(DATA RECORDS begins)

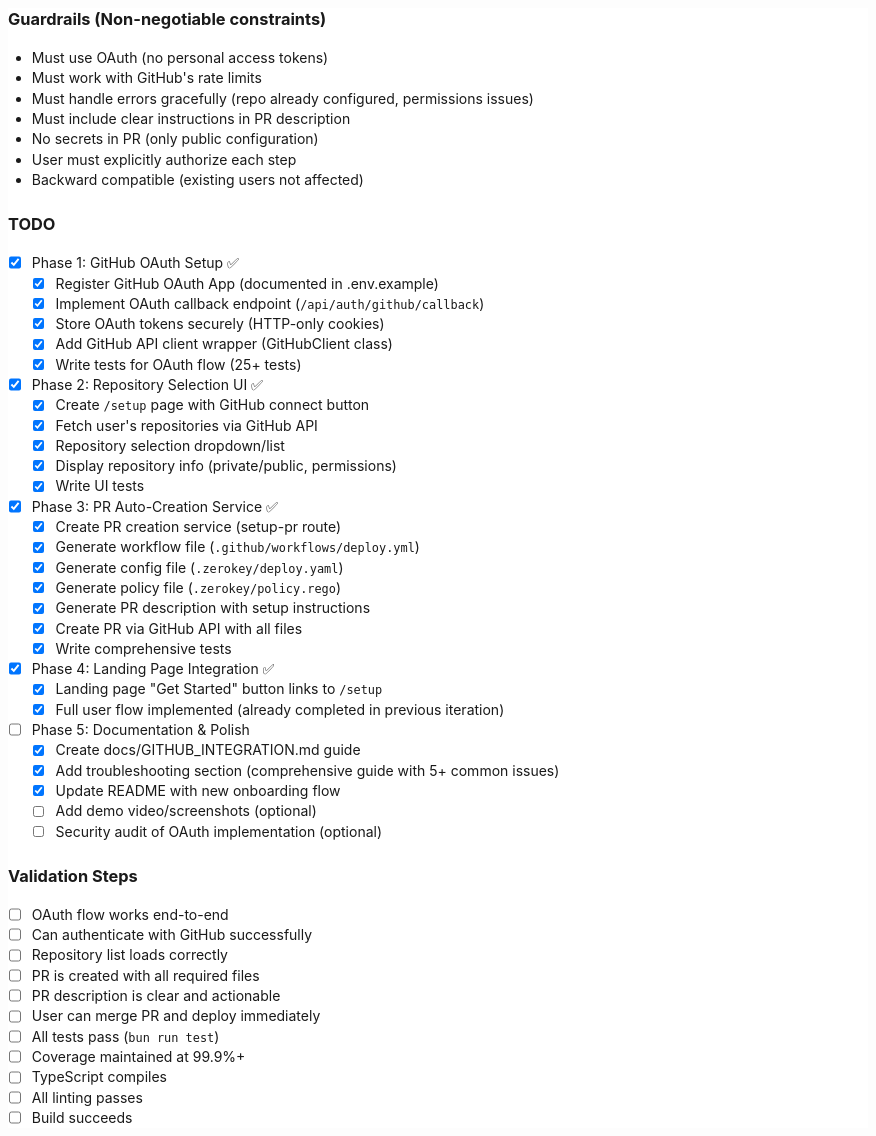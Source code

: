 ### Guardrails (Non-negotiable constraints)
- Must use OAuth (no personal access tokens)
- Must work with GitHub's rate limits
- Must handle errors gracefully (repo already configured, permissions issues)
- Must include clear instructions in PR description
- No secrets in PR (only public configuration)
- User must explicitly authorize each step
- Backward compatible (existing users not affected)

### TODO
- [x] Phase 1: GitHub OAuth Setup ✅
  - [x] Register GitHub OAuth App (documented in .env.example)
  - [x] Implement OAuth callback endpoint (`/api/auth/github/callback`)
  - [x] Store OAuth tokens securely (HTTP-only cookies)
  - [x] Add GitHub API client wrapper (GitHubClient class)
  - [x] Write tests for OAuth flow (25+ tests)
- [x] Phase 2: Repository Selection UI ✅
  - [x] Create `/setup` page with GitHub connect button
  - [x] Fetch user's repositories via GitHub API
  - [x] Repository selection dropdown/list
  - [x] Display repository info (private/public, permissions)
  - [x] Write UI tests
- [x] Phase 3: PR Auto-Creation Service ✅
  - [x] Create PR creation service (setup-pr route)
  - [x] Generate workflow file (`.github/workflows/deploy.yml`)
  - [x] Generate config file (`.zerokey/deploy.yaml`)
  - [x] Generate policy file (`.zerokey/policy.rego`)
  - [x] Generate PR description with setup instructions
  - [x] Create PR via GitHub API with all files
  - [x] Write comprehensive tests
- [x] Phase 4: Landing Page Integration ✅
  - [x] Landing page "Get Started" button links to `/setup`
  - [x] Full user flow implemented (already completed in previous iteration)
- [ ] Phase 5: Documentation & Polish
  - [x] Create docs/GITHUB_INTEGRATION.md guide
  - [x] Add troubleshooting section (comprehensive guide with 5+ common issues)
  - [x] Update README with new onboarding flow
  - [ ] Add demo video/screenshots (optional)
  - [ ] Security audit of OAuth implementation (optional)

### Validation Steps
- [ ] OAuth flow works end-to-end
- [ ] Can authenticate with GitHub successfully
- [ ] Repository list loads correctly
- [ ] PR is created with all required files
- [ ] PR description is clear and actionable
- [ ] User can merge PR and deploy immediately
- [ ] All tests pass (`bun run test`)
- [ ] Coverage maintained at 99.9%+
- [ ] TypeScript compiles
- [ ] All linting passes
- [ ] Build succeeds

(DATA RECORDS ends)
(DATA RECORDS begins)

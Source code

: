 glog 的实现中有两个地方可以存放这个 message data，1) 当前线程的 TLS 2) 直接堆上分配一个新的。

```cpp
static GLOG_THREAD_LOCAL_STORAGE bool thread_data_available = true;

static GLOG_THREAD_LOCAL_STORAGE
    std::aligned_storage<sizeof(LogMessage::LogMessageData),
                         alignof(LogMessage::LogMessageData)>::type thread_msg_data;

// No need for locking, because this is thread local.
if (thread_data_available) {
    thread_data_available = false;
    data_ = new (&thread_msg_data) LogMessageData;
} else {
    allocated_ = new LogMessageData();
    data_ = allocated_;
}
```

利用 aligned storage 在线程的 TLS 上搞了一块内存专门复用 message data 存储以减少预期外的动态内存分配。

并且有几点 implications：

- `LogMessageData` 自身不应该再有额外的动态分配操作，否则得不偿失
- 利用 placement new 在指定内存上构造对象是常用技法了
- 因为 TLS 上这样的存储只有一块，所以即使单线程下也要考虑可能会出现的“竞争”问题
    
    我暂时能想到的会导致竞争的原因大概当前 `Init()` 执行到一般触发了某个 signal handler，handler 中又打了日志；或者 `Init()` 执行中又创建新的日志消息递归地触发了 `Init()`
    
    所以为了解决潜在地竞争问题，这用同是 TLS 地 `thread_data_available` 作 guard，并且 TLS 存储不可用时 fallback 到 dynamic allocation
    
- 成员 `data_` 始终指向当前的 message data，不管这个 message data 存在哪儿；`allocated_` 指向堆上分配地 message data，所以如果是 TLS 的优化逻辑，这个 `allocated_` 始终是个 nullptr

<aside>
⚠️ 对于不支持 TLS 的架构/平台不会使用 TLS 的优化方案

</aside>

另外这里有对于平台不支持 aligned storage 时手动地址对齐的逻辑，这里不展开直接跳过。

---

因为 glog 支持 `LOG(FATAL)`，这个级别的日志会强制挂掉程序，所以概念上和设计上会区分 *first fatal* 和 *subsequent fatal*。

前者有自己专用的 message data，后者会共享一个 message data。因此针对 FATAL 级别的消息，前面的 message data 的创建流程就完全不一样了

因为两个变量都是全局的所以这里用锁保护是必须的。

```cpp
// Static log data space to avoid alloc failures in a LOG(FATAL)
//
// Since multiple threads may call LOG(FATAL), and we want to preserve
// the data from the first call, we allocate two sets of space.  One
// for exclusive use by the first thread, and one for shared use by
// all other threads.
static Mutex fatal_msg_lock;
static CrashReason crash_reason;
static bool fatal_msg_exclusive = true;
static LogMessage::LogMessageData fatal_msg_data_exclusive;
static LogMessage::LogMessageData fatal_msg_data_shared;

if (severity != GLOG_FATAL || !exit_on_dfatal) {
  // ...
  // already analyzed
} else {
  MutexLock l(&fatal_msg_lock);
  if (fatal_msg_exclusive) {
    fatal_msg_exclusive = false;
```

(DATA RECORDS ends)

**WORK REQUEST:** Looking back over the listing above, how many lines include the word "comprehensive"? Give the number and nothing more.

**EXERCISE OUTPUT:** 2